Quand Téhéran fait trembler la pompe à Beauport
Mercredi dernier, le prix de l’essence a bondi de 15 à 20 cents le litre, passant de 1,38 $ à près de 1,57 $ dans certains quartiers de Limoilou et de Charlesbourg. Des files de voitures se sont rapidement formées devant les stations-service et les réservoirs ont été vidés en quelques heures.

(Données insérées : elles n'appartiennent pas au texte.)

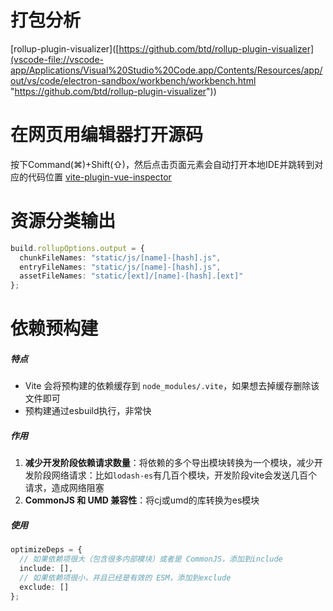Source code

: # 打包分析

[rollup-plugin-visualizer]([https://github.com/btd/rollup-plugin-visualizer](vscode-file://vscode-app/Applications/Visual%20Studio%20Code.app/Contents/Resources/app/out/vs/code/electron-sandbox/workbench/workbench.html "https://github.com/btd/rollup-plugin-visualizer"))

# 在网页用编辑器打开源码

按下Command(⌘)+Shift(⇧)，然后点击页面元素会自动打开本地IDE并跳转到对应的代码位置
[vite-plugin-vue-inspector](https://github.com/webfansplz/vite-plugin-vue-inspector#readme)

# 资源分类输出

```ts
build.rollupOptions.output = {
  chunkFileNames: "static/js/[name]-[hash].js",
  entryFileNames: "static/js/[name]-[hash].js",
  assetFileNames: "static/[ext]/[name]-[hash].[ext]"
};
```

# 依赖预构建

##### 特点

- Vite 会将预构建的依赖缓存到 `node_modules/.vite`，如果想去掉缓存删除该文件即可
- 预构建通过esbuild执行，非常快

##### 作用

1. **减少开发阶段依赖请求数量**：将依赖的多个导出模块转换为一个模块，减少开发阶段网络请求：比如`lodash-es`有几百个模块，开发阶段vite会发送几百个请求，造成网络阻塞
2. **CommonJS 和 UMD 兼容性**：将cj或umd的库转换为es模块

##### 使用

```ts
optimizeDeps = {
  // 如果依赖项很大（包含很多内部模块）或者是 CommonJS，添加到include
  include: [],
  // 如果依赖项很小，并且已经是有效的 ESM，添加到exclude
  exclude: []
};
```
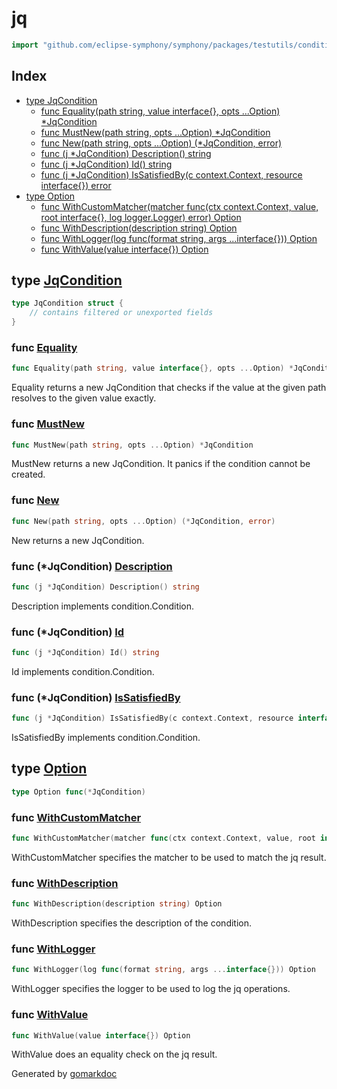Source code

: <!-- Code generated by gomarkdoc. DO NOT EDIT -->

# jq

```go
import "github.com/eclipse-symphony/symphony/packages/testutils/conditions/jq"
```

## Index

- [type JqCondition](<#JqCondition>)
  - [func Equality\(path string, value interface\{\}, opts ...Option\) \*JqCondition](<#Equality>)
  - [func MustNew\(path string, opts ...Option\) \*JqCondition](<#MustNew>)
  - [func New\(path string, opts ...Option\) \(\*JqCondition, error\)](<#New>)
  - [func \(j \*JqCondition\) Description\(\) string](<#JqCondition.Description>)
  - [func \(j \*JqCondition\) Id\(\) string](<#JqCondition.Id>)
  - [func \(j \*JqCondition\) IsSatisfiedBy\(c context.Context, resource interface\{\}\) error](<#JqCondition.IsSatisfiedBy>)
- [type Option](<#Option>)
  - [func WithCustomMatcher\(matcher func\(ctx context.Context, value, root interface\{\}, log logger.Logger\) error\) Option](<#WithCustomMatcher>)
  - [func WithDescription\(description string\) Option](<#WithDescription>)
  - [func WithLogger\(log func\(format string, args ...interface\{\}\)\) Option](<#WithLogger>)
  - [func WithValue\(value interface\{\}\) Option](<#WithValue>)


<a name="JqCondition"></a>
## type [JqCondition](<https://dev.azure.com/msazure/One/_git/symphony?path=packages%2Ftestutils%2Fconditions%2Fjq%2Fjq.go&version=GBmain&lineStyle=plain&line=17&lineEnd=25&lineStartColumn=2&lineEndColumn=3>)



```go
type JqCondition struct {
    // contains filtered or unexported fields
}
```

<a name="Equality"></a>
### func [Equality](<https://dev.azure.com/msazure/One/_git/symphony?path=packages%2Ftestutils%2Fconditions%2Fjq%2Fcommon.go&version=GBmain&lineStyle=plain&line=4&lineEnd=4&lineStartColumn=1&lineEndColumn=75>)

```go
func Equality(path string, value interface{}, opts ...Option) *JqCondition
```

Equality returns a new JqCondition that checks if the value at the given path resolves to the given value exactly.

<a name="MustNew"></a>
### func [MustNew](<https://dev.azure.com/msazure/One/_git/symphony?path=packages%2Ftestutils%2Fconditions%2Fjq%2Fjq.go&version=GBmain&lineStyle=plain&line=109&lineEnd=109&lineStartColumn=1&lineEndColumn=55>)

```go
func MustNew(path string, opts ...Option) *JqCondition
```

MustNew returns a new JqCondition. It panics if the condition cannot be created.

<a name="New"></a>
### func [New](<https://dev.azure.com/msazure/One/_git/symphony?path=packages%2Ftestutils%2Fconditions%2Fjq%2Fjq.go&version=GBmain&lineStyle=plain&line=81&lineEnd=81&lineStartColumn=1&lineEndColumn=60>)

```go
func New(path string, opts ...Option) (*JqCondition, error)
```

New returns a new JqCondition.

<a name="JqCondition.Description"></a>
### func \(\*JqCondition\) [Description](<https://dev.azure.com/msazure/One/_git/symphony?path=packages%2Ftestutils%2Fconditions%2Fjq%2Fjq.go&version=GBmain&lineStyle=plain&line=143&lineEnd=143&lineStartColumn=1&lineEndColumn=43>)

```go
func (j *JqCondition) Description() string
```

Description implements condition.Condition.

<a name="JqCondition.Id"></a>
### func \(\*JqCondition\) [Id](<https://dev.azure.com/msazure/One/_git/symphony?path=packages%2Ftestutils%2Fconditions%2Fjq%2Fjq.go&version=GBmain&lineStyle=plain&line=138&lineEnd=138&lineStartColumn=1&lineEndColumn=34>)

```go
func (j *JqCondition) Id() string
```

Id implements condition.Condition.

<a name="JqCondition.IsSatisfiedBy"></a>
### func \(\*JqCondition\) [IsSatisfiedBy](<https://dev.azure.com/msazure/One/_git/symphony?path=packages%2Ftestutils%2Fconditions%2Fjq%2Fjq.go&version=GBmain&lineStyle=plain&line=114&lineEnd=114&lineStartColumn=1&lineEndColumn=83>)

```go
func (j *JqCondition) IsSatisfiedBy(c context.Context, resource interface{}) error
```

IsSatisfiedBy implements condition.Condition.

<a name="Option"></a>
## type [Option](<https://dev.azure.com/msazure/One/_git/symphony?path=packages%2Ftestutils%2Fconditions%2Fjq%2Fjq.go&version=GBmain&lineStyle=plain&line=27&lineEnd=27&lineStartColumn=2&lineEndColumn=27>)



```go
type Option func(*JqCondition)
```

<a name="WithCustomMatcher"></a>
### func [WithCustomMatcher](<https://dev.azure.com/msazure/One/_git/symphony?path=packages%2Ftestutils%2Fconditions%2Fjq%2Fjq.go&version=GBmain&lineStyle=plain&line=35&lineEnd=35&lineStartColumn=1&lineEndColumn=115>)

```go
func WithCustomMatcher(matcher func(ctx context.Context, value, root interface{}, log logger.Logger) error) Option
```

WithCustomMatcher specifies the matcher to be used to match the jq result.

<a name="WithDescription"></a>
### func [WithDescription](<https://dev.azure.com/msazure/One/_git/symphony?path=packages%2Ftestutils%2Fconditions%2Fjq%2Fjq.go&version=GBmain&lineStyle=plain&line=74&lineEnd=74&lineStartColumn=1&lineEndColumn=48>)

```go
func WithDescription(description string) Option
```

WithDescription specifies the description of the condition.

<a name="WithLogger"></a>
### func [WithLogger](<https://dev.azure.com/msazure/One/_git/symphony?path=packages%2Ftestutils%2Fconditions%2Fjq%2Fjq.go&version=GBmain&lineStyle=plain&line=42&lineEnd=42&lineStartColumn=1&lineEndColumn=69>)

```go
func WithLogger(log func(format string, args ...interface{})) Option
```

WithLogger specifies the logger to be used to log the jq operations.

<a name="WithValue"></a>
### func [WithValue](<https://dev.azure.com/msazure/One/_git/symphony?path=packages%2Ftestutils%2Fconditions%2Fjq%2Fjq.go&version=GBmain&lineStyle=plain&line=49&lineEnd=49&lineStartColumn=1&lineEndColumn=41>)

```go
func WithValue(value interface{}) Option
```

WithValue does an equality check on the jq result.

Generated by [gomarkdoc](<https://github.com/princjef/gomarkdoc>)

Cette ruée vers les pompes est la conséquence directe d’un conflit qui se déroule à 10 000 kilomètres de chez nous.
Ormuz : le verrou énergétique de la planète
Depuis le début des hostilités impliquant l’Iran, le marché mondial du pétrole est sens dessus dessous. Le détroit d’Ormuz, un passage maritime étroit par lequel transite environ 20 % du pétrole mondial, est au cœur du problème. Le trafic y est pratiquement à l’arrêt, ce qui a fait bondir le prix du pétrole Brent de plus de 13 % en une seule journée de transactions. Le diesel a grimpé encore plus vite, atteignant des niveaux qu’on n’avait plus vus depuis 2023.
Du baril au panier d’épicerie
Les effets ne s’arrêtent pas à la pompe. L’Association du camionnage du Québec prévient que la hausse du diesel se répercutera rapidement sur le prix du transport, puis sur celui des aliments à l’épicerie. Pour nos entreprises de la Capitale-Nationale, dont les marges étaient déjà serrées, cette pression tombe au pire moment. Plus largement, la flambée du prix de l’énergie fait craindre un retour de l’inflation et repousse les baisses de taux d’intérêt qu’espéraient tant de ménages à l’approche de leur renouvellement hypothécaire.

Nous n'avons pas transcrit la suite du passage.